-- Problem to solve --
Word for word, the data below must be repeated in full; no picture is to be included.

-- Source data --
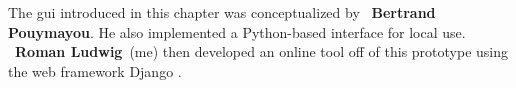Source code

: \begin{tcolorbox}[
    title=\faIcon{users} Contributions,
    parbox=false,
    float
]
    The \acrlong{gui} introduced in this chapter was conceptualized by ~\textbf{Bertrand Pouymayou}. He also implemented a Python-based interface for local use. ~\textbf{Roman Ludwig}~(me) then developed an online tool off of this prototype using the web framework Django \cite{noauthor_django_2022}.
\end{tcolorbox}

-- Answer area --
Source code

: \begin{tcolorbox}[
    title=\faIcon{users} Contributions,
    parbox=false,
    float
]
    The \acrlong{gui} introduced in this chapter was conceptualized by ~\textbf{Bertrand Pouymayou}. He also implemented a Python-based interface for local use. ~\textbf{Roman Ludwig}~(me) then developed an online tool off of this prototype using the web framework Django \cite{noauthor_django_2022}.
\end{tcolorbox}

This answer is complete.